Part of the fun of being an adult is getting to make your own rules, for the most part. So, if I want to try something new and I have the stuff, I can do that. If I want to go into a full blown cocktail at 10 AM, who’s gonna stop me? You? Societal conventions? Propriety? D. None of the above? I’ll tell you that a cocktail before breakfast is terribly efficient, getting that alcohol down your gullet early, pre-coffee, with no annoying foods to get in the way of your weekend buzz. So how do we do that? Easy, you start the day with a classic Martinez.

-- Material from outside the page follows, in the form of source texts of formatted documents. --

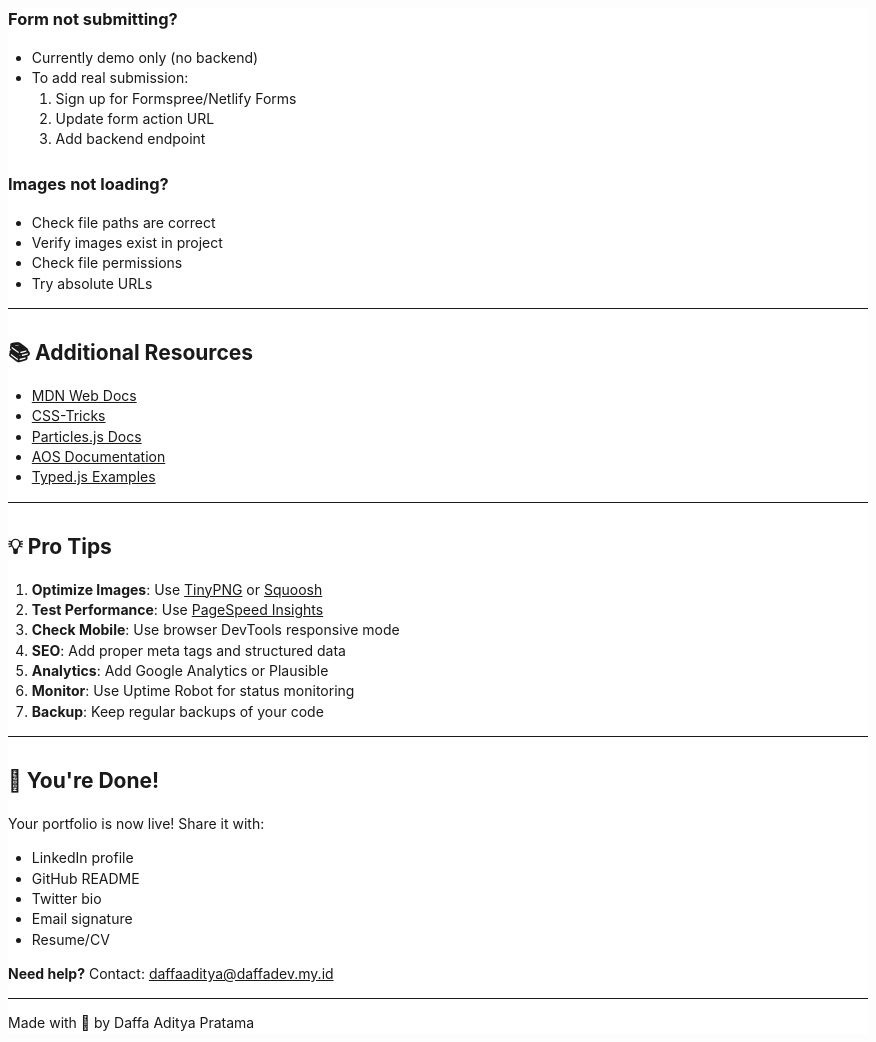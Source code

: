 ### Form not submitting?
- Currently demo only (no backend)
- To add real submission:
  1. Sign up for Formspree/Netlify Forms
  2. Update form action URL
  3. Add backend endpoint

### Images not loading?
- Check file paths are correct
- Verify images exist in project
- Check file permissions
- Try absolute URLs

---

## 📚 Additional Resources

- [MDN Web Docs](https://developer.mozilla.org/)
- [CSS-Tricks](https://css-tricks.com/)
- [Particles.js Docs](https://vincentgarreau.com/particles.js/)
- [AOS Documentation](https://michalsnik.github.io/aos/)
- [Typed.js Examples](https://mattboldt.com/demos/typed-js/)

---

## 💡 Pro Tips

1. **Optimize Images**: Use [TinyPNG](https://tinypng.com/) or [Squoosh](https://squoosh.app/)
2. **Test Performance**: Use [PageSpeed Insights](https://pagespeed.web.dev/)
3. **Check Mobile**: Use browser DevTools responsive mode
4. **SEO**: Add proper meta tags and structured data
5. **Analytics**: Add Google Analytics or Plausible
6. **Monitor**: Use Uptime Robot for status monitoring
7. **Backup**: Keep regular backups of your code

---

## 🎉 You're Done!

Your portfolio is now live! Share it with:
- LinkedIn profile
- GitHub README
- Twitter bio
- Email signature
- Resume/CV

**Need help?** Contact: daffaaditya@daffadev.my.id

---

Made with 💚 by Daffa Aditya Pratama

Don’t grab your tins! As much as I love shaking it up, baby now, this is a stirred drink. So, grab that fancy mixing pitcher you ordered off Amazon way back when this pandemic was gonna be over in a few weeks and toss in 2 ounces of gin, I went with that awesome Mahon Xoriguer we discovered in Spain, 3/4 ounce of sweet vermouth and 1/4 ounce of maraschino cherry liqueur, I used Luxardo cause it’s the one. 2 dashes of angostura bitters and you are ready to stir, well after adding ice of course. Let’s talk about ice for a moment. Even though our amazing monolithic refrigerator has an ice maker that will happily dispense cubes, let’s be honest, they are half moons, or crushed half moons, for this cocktail stuff you want to have additional options. So, in spite of the fact that our refrigerator is constantly making ice, I also make my own artisanal, hand crafted ice cubes, using silicon molds in a variety of sizes. The thing is when you are making a cocktail, the ice isn’t just for chilling the drink, it is also for diluting the mixture by adding water. Sometimes you want a lot of dilution and sometimes you want to just chill the drink. Easy shorthand, big cubes chill, small pieces Netflix, I mean dilute. In this case, we want both, so instead of using the stuff from the dispenser I went with my smallest square cubes. Lots of surface area to both chill and dilute the drink. Where were we, oh yeah, stirring, being careful to keep the back of the barspoon to the outside of the glass, marveling that with practice this has become second nature. Although, education is never a waste, practice makes something close enough to perfect that we are gonna call it that way. Stir for 15-20 seconds, I figured when the ice begins to break down we are good, and use your julep strainer to pour this into a chilled cocktail glass. Peel off a lemon twist, express it over the drink to get those oils in and garnish.
There you go, the classic Martinez. A drink that preceded the gin martini and in my book is more interesting with the sweetness from the vermouth and cherry liqueur. Still, I’m not crazy about it. Don’t get me wrong, it is good, just not my thing. Just close enough to a martini that my spirit rails against it. Would I send it back? No, like I said it is good. Plus, it’s all alcohol, which makes for a nice m, mostly bearable lightness of being on an empty stomach, on a weekend, which, let’s be honest, doesn’t really mean all that much from quarantine where days and weeks run into each other without so much as a “by your leave”. That said, it could be worse, in fact in many places it is. So count your blessings, I know I am. Stay safe, stay hydrated and stay sane, my friends.